II. Factual Background and Procedural History
Following a jury trial in Ontario County Court of New York State, Williams was convicted on October 3, 2003, of charges of third degree criminal possession of a controlled substance and second degree criminal possession of a weapon. The Appellate Division, Fourth Department, of New York State Supreme Court unanimously affirmed his conviction on direct appeal on September 30, 2005. People v. Williams, 21 A.D.3d 1401 (App. Div. 4th Dept. 2005). Leave to appeal to the New York Court of Appeals was denied on November 22, 2005. People v.Williams, 5 N.Y.3d 885 (N.Y. 2005).

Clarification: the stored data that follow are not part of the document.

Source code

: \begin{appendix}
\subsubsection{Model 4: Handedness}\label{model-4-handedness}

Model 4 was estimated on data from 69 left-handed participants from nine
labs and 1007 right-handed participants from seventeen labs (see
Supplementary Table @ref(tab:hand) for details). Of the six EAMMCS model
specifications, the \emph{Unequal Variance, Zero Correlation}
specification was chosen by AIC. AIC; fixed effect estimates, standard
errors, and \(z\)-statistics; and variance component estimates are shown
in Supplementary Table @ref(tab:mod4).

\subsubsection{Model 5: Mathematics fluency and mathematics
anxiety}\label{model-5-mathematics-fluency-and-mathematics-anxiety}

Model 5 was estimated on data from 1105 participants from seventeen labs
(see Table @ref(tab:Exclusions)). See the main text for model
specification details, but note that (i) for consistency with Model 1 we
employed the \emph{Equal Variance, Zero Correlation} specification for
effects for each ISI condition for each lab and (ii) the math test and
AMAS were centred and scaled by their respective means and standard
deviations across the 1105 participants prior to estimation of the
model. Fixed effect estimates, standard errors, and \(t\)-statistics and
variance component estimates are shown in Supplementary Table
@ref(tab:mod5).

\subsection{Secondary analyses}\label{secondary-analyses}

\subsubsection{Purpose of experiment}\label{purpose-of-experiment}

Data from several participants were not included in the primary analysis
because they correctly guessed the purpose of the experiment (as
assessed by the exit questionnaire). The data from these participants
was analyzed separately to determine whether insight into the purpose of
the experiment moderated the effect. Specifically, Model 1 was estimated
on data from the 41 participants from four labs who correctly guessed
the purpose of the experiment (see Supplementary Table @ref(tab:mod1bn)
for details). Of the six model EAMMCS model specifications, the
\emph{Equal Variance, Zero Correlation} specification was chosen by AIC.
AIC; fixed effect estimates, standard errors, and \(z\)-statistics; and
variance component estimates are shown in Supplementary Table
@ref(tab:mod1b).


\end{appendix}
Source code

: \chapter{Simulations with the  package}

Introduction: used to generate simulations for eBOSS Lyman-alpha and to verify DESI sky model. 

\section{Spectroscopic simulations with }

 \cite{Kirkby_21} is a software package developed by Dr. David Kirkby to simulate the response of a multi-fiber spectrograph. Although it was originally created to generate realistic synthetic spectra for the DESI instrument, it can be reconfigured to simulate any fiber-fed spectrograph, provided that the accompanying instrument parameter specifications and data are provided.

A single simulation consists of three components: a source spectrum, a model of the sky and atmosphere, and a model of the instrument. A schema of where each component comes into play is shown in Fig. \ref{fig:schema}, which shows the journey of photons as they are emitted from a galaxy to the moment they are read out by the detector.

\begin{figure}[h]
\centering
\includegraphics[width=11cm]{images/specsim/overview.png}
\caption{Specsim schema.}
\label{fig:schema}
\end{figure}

Williams filed his federal habeas petition in this Court on May 31, 2006, claiming that his conviction was unconstitutionally obtained through the state's introduction of evidence seized in violation of his Fourth Amendment rights. Specifically, Williams has divided his Fourth Amendment allegations into three claims alleging that his conviction was obtained: (1) by "use of evidence gained in violation of his Constitutional right against unreasonable searches and seizures"; (2) by "use of evidence obtained due to an unlawful arrest"; and (3) in violation of "the fruit of the poisonous tree doctrine". Petition ("Pet.") at 3-4 (Docket No. 1). As Respondent points out, all three claims are based on the same allegedly unlawful arrest.*fn1 Respondent's Memorandum of Law ("Resp't Mem.") at 1-2 n.1 (Docket No. 8-2). Williams states in his petition that he exhausted his Fourth Amendment claims on direct appeal. Resp't Mem. at 1-2 (Docket No. 8-2) (citing Pet. at 2-3 (Docket No. 1)).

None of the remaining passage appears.